Fears for the future of Britain’s retail industry have been underlined this morning as new data shows a historic low number of store openings on the high street last year.
A record net 2,481 stores vanished from Britain’s busiest high streets in 2018, as rising costs and weaker spending took its toll on bricks-and-mortar groups across the country.
Banks, budget retailers and fashion chains were among the retailers which suffered the most store losses over the 12 month period, in which the shortfall between openings and closures hit its highest levels since the millennium.
According to the stark figures, published today by the Local Data Company and PwC, the number of store openings by multiple retailers on Britain’s top 500 high streets has plummeted by 44 per cent since 2013.
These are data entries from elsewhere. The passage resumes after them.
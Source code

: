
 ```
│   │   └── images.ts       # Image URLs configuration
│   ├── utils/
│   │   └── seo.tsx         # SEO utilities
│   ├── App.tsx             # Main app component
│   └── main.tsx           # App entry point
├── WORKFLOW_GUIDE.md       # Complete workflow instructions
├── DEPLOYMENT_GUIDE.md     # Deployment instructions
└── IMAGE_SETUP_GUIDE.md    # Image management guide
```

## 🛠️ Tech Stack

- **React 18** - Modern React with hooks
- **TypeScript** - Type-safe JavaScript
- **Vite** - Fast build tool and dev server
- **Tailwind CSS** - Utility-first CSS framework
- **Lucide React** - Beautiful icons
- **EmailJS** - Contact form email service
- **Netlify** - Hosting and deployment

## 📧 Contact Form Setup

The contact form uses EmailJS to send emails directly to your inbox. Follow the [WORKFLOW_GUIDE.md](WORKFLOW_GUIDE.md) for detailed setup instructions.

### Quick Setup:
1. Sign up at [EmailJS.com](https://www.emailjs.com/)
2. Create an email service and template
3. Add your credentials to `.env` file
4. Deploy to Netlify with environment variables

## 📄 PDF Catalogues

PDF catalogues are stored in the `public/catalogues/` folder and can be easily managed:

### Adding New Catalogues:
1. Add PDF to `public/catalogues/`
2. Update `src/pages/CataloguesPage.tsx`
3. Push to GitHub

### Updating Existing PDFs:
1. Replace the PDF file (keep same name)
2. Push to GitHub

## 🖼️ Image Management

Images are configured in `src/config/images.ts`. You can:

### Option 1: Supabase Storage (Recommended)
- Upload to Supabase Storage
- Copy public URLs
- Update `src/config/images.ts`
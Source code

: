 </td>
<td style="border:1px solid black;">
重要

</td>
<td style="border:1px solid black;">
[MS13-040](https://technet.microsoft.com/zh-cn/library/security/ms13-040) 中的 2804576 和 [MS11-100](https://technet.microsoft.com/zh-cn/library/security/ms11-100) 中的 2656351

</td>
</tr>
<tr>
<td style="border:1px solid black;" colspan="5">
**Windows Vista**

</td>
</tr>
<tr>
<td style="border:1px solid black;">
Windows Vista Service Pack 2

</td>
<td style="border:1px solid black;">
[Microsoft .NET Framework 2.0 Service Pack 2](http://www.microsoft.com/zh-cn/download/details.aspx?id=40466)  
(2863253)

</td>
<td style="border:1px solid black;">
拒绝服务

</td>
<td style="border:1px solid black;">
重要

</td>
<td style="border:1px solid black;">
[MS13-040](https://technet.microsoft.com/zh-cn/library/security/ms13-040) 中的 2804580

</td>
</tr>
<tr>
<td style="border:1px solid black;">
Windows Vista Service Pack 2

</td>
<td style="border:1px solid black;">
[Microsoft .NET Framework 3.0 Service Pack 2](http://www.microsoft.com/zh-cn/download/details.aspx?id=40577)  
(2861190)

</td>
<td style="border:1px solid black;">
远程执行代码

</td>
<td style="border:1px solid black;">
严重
“The results are clear – 2018 was a turbulent year for retailers with a number of high profile store closures. We saw an acceleration in footfall decline on the high street with businesses continuing to see the impact of online shopping, increasing costs and subdued consumer spending,” said Lisa Hooker, consumer markets leader at PwC.
Hooker added: “It’s interesting that the marked reduction in openings has accelerated the net closure trend. In categories as diverse as fashion and financial services, new entrants are able to gain share by launching online – enabled by technology and consumer adoption of mobile and e-commerce – rather than be saddled with the costs and risks of opening on the high street.”